The formation of children’s values in school is at the core of primary school curricula and educational frameworks in Europe (e.g., Lehrplan 21, Department of Education, 2014). Values express broad goals (kindness, curiosity) that are important to a person in life, and they direct human behaviour (Bardi & Schwartz, 2003). Schools are expected to develop children’s understanding of their own and others’ values, children’s ability to express their own values and pursue behaviours that help achieving them. According to the model of competences for democratic culture proposed by the Council of Europe (2016), “values are general beliefs that individuals hold about the desirable goals that should be striven for in life. They motivate action and they also serve as guiding principles for deciding how to act” (p. 36). Research into value development in childhood and adolescence is scarce, but there has been a steep increase of publications, in recent years (e.g., Döring, Daniel, & Knafo-Noam, 2016), which highlight the impact of the social context and value-based educational goals (Döring, Makarova, Herzog, & Bardi, 2017), and of the school (Berson & Oreg, 2016). However, the field is still surprisingly under-researched, and there is a lack of evidence of how children’s values develop and how they are formed in school.
Being conceptually grounded in Schwartz’s (1994, 2012) theory of human values – the most researched theoretical values framework – this symposium brings together empirical research from Switzerland and Italy.
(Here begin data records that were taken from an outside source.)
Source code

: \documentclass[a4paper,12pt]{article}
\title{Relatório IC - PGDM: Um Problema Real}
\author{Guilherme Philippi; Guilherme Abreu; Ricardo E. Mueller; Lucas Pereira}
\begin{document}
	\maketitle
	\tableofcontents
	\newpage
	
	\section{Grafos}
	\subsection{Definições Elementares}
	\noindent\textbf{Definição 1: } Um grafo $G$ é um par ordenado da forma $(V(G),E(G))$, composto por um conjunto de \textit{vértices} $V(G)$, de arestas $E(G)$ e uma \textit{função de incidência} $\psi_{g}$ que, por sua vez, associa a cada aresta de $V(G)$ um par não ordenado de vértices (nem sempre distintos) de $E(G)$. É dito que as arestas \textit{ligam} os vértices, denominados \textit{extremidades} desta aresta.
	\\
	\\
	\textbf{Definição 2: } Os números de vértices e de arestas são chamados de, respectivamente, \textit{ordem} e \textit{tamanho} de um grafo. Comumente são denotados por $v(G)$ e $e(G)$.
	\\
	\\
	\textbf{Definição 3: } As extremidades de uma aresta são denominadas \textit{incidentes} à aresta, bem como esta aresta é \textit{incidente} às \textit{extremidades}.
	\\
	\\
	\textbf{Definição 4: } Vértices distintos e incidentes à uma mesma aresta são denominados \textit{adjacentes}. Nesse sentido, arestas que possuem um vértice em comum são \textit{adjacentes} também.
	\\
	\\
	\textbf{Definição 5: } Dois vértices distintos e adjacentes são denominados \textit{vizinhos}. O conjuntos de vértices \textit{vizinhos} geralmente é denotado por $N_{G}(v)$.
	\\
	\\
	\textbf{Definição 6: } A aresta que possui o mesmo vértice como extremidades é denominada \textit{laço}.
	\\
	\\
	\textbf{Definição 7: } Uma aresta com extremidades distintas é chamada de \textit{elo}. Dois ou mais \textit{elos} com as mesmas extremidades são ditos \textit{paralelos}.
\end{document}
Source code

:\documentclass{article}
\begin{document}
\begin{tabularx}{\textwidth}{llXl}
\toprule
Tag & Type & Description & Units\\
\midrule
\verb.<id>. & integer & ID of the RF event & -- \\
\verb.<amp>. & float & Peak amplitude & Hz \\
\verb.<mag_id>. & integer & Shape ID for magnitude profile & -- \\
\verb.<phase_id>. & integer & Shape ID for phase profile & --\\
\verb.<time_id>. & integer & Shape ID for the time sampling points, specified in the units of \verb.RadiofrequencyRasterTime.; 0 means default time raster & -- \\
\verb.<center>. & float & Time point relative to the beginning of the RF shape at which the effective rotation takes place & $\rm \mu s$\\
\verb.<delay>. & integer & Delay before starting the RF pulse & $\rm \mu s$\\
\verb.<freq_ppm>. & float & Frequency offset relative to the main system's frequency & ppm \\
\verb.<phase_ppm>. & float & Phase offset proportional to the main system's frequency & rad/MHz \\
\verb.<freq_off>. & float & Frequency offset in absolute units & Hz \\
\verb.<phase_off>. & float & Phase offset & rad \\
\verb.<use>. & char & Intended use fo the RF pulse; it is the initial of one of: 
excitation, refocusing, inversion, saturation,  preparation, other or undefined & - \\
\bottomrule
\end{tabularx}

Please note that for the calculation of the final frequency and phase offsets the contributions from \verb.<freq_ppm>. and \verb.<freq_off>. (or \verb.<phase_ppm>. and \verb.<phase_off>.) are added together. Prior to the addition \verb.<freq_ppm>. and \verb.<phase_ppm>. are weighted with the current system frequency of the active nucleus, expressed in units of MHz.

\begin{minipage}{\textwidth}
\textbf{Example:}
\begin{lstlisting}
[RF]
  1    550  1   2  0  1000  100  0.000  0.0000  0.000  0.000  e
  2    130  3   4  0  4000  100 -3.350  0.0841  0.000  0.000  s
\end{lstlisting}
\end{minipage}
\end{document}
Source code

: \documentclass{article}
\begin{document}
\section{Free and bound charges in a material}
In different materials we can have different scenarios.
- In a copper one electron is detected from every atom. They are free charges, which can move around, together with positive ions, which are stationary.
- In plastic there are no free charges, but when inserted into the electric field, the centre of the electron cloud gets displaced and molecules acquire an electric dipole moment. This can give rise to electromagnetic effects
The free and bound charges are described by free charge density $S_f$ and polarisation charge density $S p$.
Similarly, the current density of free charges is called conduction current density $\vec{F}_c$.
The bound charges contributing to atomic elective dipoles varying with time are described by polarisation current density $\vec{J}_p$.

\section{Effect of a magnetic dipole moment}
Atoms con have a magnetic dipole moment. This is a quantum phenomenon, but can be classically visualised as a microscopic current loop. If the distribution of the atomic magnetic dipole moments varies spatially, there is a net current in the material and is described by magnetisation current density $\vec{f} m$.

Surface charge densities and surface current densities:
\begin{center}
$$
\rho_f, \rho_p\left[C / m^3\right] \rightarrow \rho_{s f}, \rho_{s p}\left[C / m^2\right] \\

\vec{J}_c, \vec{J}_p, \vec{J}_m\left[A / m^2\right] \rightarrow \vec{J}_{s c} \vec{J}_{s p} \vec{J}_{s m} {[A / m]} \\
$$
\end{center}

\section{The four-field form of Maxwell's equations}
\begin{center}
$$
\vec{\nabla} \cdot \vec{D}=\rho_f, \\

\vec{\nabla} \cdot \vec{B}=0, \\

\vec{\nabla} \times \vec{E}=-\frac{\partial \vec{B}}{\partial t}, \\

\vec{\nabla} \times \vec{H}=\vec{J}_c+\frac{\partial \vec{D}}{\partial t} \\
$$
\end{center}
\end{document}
The discussant is from the UK. It addresses the following research questions:
- Do children and their teachers hold similar values?
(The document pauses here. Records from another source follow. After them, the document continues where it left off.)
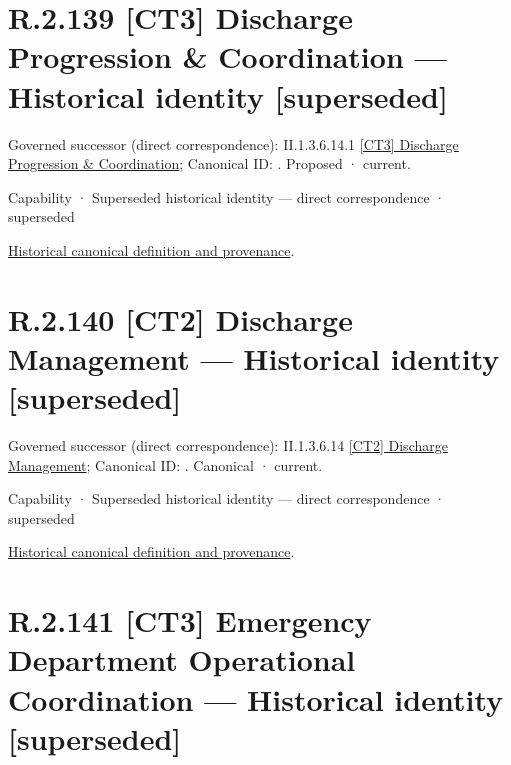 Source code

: \section*{R.2.139 [CT3] Discharge Progression \& Coordination — Historical identity [superseded]}
\label{navigation:R.2.139}

{\small Governed successor (direct correspondence): II.1.3.6.14.1 \hyperref[element:d6048993146b45639bab27860f94f34f]{[CT3] Discharge Progression \& Coordination}; Canonical ID: \texttt{}. Proposed · current.}\par
\label{element:68344272ca6049648a3ddae20c150f37}
{\small Capability · Superseded historical identity — direct correspondence · superseded}\par
\href{../../../../../../../continuum/strategy/capability/68344272ca6049648a3ddae20c150f37.md}{Historical canonical definition and provenance}.\par
\section*{R.2.140 [CT2] Discharge Management — Historical identity [superseded]}
\label{navigation:R.2.140}

{\small Governed successor (direct correspondence): II.1.3.6.14 \hyperref[element:ec5e8d6732764aa489c2dd7630fc8fef]{[CT2] Discharge Management}; Canonical ID: \texttt{}. Canonical · current.}\par
\label{element:c57c0721ab0040ccb24e88e5e92e8cf8}
{\small Capability · Superseded historical identity — direct correspondence · superseded}\par
\href{../../../../../../../continuum/strategy/capability/c57c0721ab0040ccb24e88e5e92e8cf8.md}{Historical canonical definition and provenance}.\par
\section*{R.2.141 [CT3] Emergency Department Operational Coordination — Historical identity [superseded]}
\label{navigation:R.2.141}

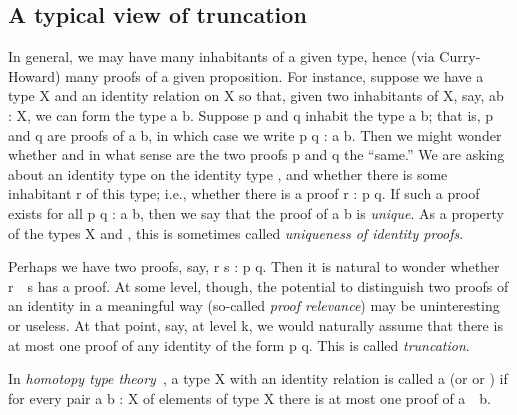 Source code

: \documentclass[a4paper,UKenglish,cleveref,autoref,thm-restate,11pt]{lipics-v2021}
\begin{document}
\subsection{A typical view of truncation}\label{sec:standard-type-truncation}
In general, we may have many inhabitants of a given type, hence (via Curry-Howard) many proofs of a given proposition. For instance, suppose we have a type \ab X and an identity relation  on \ab X so that, given two inhabitants of \ab X, say, \ab a\AgdaSpace{}\ab b \as : \ab X, we can form the type \ab a  \ab b. Suppose \ab p and \ab q inhabit the type \ab a  \ab b; that is, \ab p and \ab q are proofs of \ab a  \ab b, in which case we write \ab p \ab q : \ab a  \ab b. Then we might wonder whether and in what sense are the two proofs \ab p and \ab q the ``same.'' We are asking about an identity type on the identity type , and whether there is some inhabitant \ab r of this type; i.e., whether there is a proof \ab r : \ab p  \ab q.  If such a proof exists for all \ab p \ab q : \ab a  \ab b, then we say that the proof of \ab a  \ab b is \emph{unique}. As a property of the types \ab X and , this is sometimes called \emph{uniqueness of identity proofs}.

Perhaps we have two proofs, say, \ab r \ab s : \ab p  \ab q. Then it is natural to wonder whether \ab r~~\ab s has a proof.  At some level, though, the potential to distinguish two proofs of an identity in a meaningful way (so-called \emph{proof relevance}) may be uninteresting or useless. At that point, say, at level \ab k, we would naturally assume that there is at most one proof of any identity of the form \ab p   \ab q. This is called \emph{truncation}.

In \emph{homotopy type theory}~\cite{HoTT:2013}, a type \ab X with an identity relation  is called a  (or  or ) if for every pair \ab a \ab b \as : \ab X of elements of type \ab X there is at most one proof of \ab a~~\ab b.

\end{document}
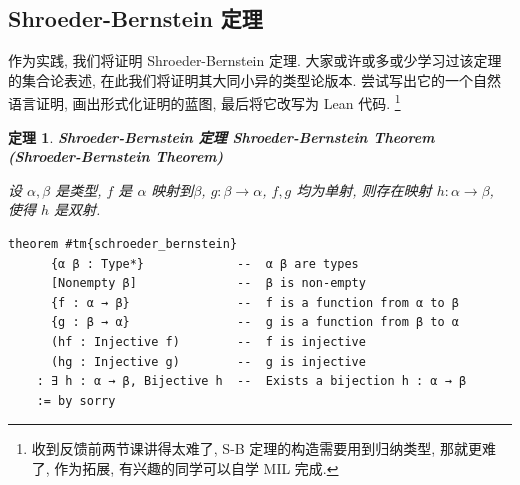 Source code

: \documentclass[UTF8]{ctexart}
\DeclareMathOperator{\0}{\mathbf{0}}                    %
\newcommand{\<}{\langle}
\renewcommand{\>}{\rangle}                              %
\newenvironment{thm_box}{
    \begin{tcolorbox}[enhanced, colback=thm_blue2, boxrule=0pt, frame hidden,
        borderline west={0.7mm}{0.1mm}{thm_blue1},breakable]
    }
    {\end{tcolorbox}}
\theoremstyle{MyStyle} %
\newtheorem{theorem}[definition]{定理}
\newenvironment{thm}[2]
{
    \begin{thm_box}
        \begin{theorem}
            \textbf{#1
                \ifx\relax#2\relax\else %
                    (#2) %
                \fi}
            \newline
}
{
        \end{theorem}
    \end{thm_box}
}
\begin{document}
    \subsection{Shroeder-Bernstein 定理}

        作为实践, 我们将证明 Shroeder-Bernstein 定理. 大家或许或多或少学习过该定理的集合论表述, 在此我们将证明其大同小异的类型论版本. 尝试写出它的一个自然语言证明, 画出形式化证明的蓝图, 最后将它改写为 Lean 代码. \footnote{收到反馈前两节课讲得太难了, S-B 定理的构造需要用到归纳类型, 那就更难了, 作为拓展, 有兴趣的同学可以自学 MIL 完成. }
        
        \begin{thm}
            {Shroeder-Bernstein 定理}
            {Shroeder-Bernstein Theorem}
            设 $\alpha,\beta$ 是类型, $f$ 是 $\alpha$ 映射到$\beta$, $g:\beta\to\alpha$, $f,g$ 均为单射, 则存在映射 $h:\alpha\to\beta$, 使得 $h$ 是双射. 
            \begin{lstlisting}[style=lean]
    theorem #tm{schroeder_bernstein}
      {α β : Type*}             --  α β are types
      [Nonempty β]              --  β is non-empty
      {f : α → β}               --  f is a function from α to β
      {g : β → α}               --  g is a function from β to α
      (hf : Injective f)        --  f is injective
      (hg : Injective g)        --  g is injective
    : ∃ h : α → β, Bijective h  --  Exists a bijection h : α → β
    := by sorry
            \end{lstlisting}
        \end{thm}

        
            
\end{document}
- What is the relationship between children’s value priorities and their value-related behaviours in the school context?
- How do value priorities of primary school children differ in an analogue and digital research setting?
The first presentation by Auer investigates value similarities between primary school children and their teachers and between primary school children and their parents. The second presentation by Scholz-Kuhn, Muff, Makarova, and Bardi provides insights from an SNSF project on ‘The formation of children’s values in primary school’, showing the interplay between values and value-related behaviours in the school context. The third presentation by Oeschger and Makarova presents and compares the results on children's value priorities when conducting a survey in an analogue and digital research setting.
Given the lack of research on the formation of children’s values in the school context, all three presentations present highly novel findings in the field, aiming to help fill this gap through studying children’s values in the school context. The discussion by Anna Döring is integrating the empirical findings from the three studies and developing a roadmap for future research on value development and values education.
This symposium in interdisciplinary, integrating viewpoints from educational sciences and psychology.